Barbara Crawford Thompson (c. 1831–1912) was a Scottish woman who, as a teenaged girl, survived a shipwreck in the Torres Strait Islands of Australia and spent five years living with the local Kaurareg people. She was possibly the sole survivor of the November 1844 wreck of the cutter America, which ran onto Madjii Reef at Horn Island in Endeavour Strait near Cape York, Queensland.

==Early life==
She was born Barbara Crawford in Dundee, Scotland.
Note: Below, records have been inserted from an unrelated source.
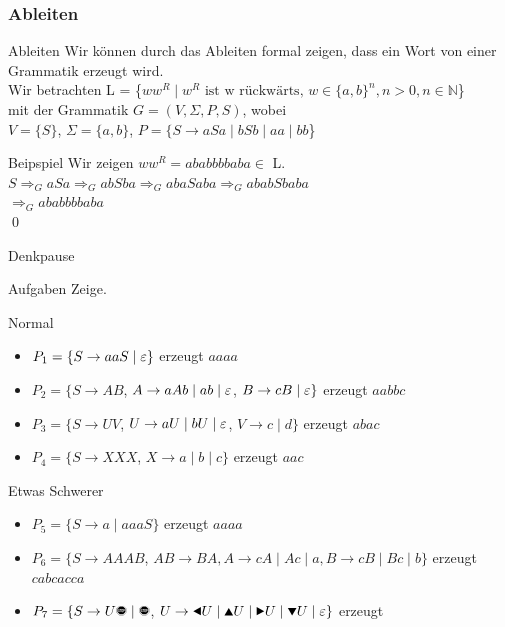\subsubsection{Ableiten}
\begin{frame}[fragile]{Ableiten}
    Wir können durch das Ableiten formal zeigen, dass ein Wort von einer Grammatik erzeugt wird.\\
    \small{Wir betrachten L = \{$ww^R\;|\;w^R\text{ ist w rückwärts, }w \in \{a, b\}^n, n>0, n\in \mathbb{N}$\}\\
    mit der Grammatik $G=(V,\Sigma,P,S)$, wobei\\
    $V=\{S\}$, $\Sigma=\{a,b\}$, $P = \{S \rightarrow aSa \mid bSb \mid aa \mid bb$\}}
    \begin{exampleblock}{Beipspiel}
        Wir zeigen $ww^R = ababbbbaba \in$ L.\\
        \small{$S\Longrightarrow_G aSa \Longrightarrow_G abSba \Longrightarrow_G  abaSaba \Longrightarrow_G ababSbaba$ \\ $\Longrightarrow_G ababbbbaba$}\\\qed
    \end{exampleblock}
\end{frame}

{
\begin{frame}{Denkpause}
    \begin{alertblock}{Aufgaben}
    Zeige.
    \end{alertblock}
    \begin{block}{Normal}
    \begin{itemize}
        \item $P_1=\{S\rightarrow aaS\;|\;\varepsilon\}$ erzeugt $aaaa$
        \item $P_2=\{S\rightarrow AB$, $A\rightarrow aAb \;|\; ab\; |\;\varepsilon$, $B\rightarrow cB \;|\; \varepsilon\}$ erzeugt $aabbc$
        \item $P_3=\{S\rightarrow UV$, $U\rightarrow aU \;|\; bU \; |\; \varepsilon$, $V\rightarrow c \;|\; d\}$ erzeugt $abac$
        \item $P_4=\{S\rightarrow XXX$, $X\rightarrow a \;|\; b \;|\; c\}$ erzeugt $aac$
    \end{itemize}
    \end{block}
    \begin{block}{Etwas Schwerer}
    \begin{itemize}
        \item $P_5=\{S\rightarrow a \;|\; aaaS\}$ erzeugt $aaaa$
        \item $P_6=\{S\rightarrow AAAB$, $AB\rightarrow BA, 
        A\rightarrow cA \;|\; Ac \;|\; a, 
        B\rightarrow cB \;|\; Bc \;|\; b\}$ erzeugt $cabcacca$
        \item $P_7=\{S\rightarrow U\text{\Stopsign} \;|\; \text{\Stopsign}$, $U\rightarrow \text{\Rewind} U \;|\; \text{\MoveUp} U \;|\; \text{\Forward} U \;|\; \text{\MoveDown} U \;|\;\emptyWord\}$ erzeugt \Forward\Stopsign
    \end{itemize}
    \end{block}
\end{frame}
}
She emigrated with her family to New South Wales on the immigrant ship John Barry which reached Sydney on 13 July 1837. The occupation of her father Charles Crawford was given as tinsmith.

==Shipwreck==
At the time of the shipwreck, Barbara Crawford Thompson had lived for twenty months in Brisbane with her lover Captain William Thompson as his de facto wife. The cutter America left Moreton Bay to salvage whale oil from the wreck of a whaler lost on the Bampton Shoal. Thompson is presumed to have died while trying to swim ashore after his cutter wrecked on a reef. Barbara survived and was rescued by Torres Strait Islanders. She was taken in by one of the clan leaders (buwai gizumabaigalai) of the Kaurareg people who believed that Barbara was the returned spirit (markai) of his recently deceased daughter.

Barbara lived on Prince of Wales Island (Muralug) for five years and was called "Gioma" or "Giom" by her adopted family.

==Rescue==
On 16 October 1849, Barbara/Gioma managed to make contact with the British survey ship HMS Rattlesnake at Evans Bay near Cape York, and left with the ship. The Rattlesnakes artist, Oswald Walters Brierly, made detailed notes of her stay with the Kaurareg. Rattlesnake moored back in Sydney in February 1850, and Thompson was reunited with her family.

Little is known about her later life. It is believed she remarried at least once and died in 1912.

==Books==
Thompson's story is fictionalised in the 1947 book Isles of Despair by Ion Idriess.

Raymond J. Warren documents the events in the book Wildflower: The Barbara Crawford Thompson Story.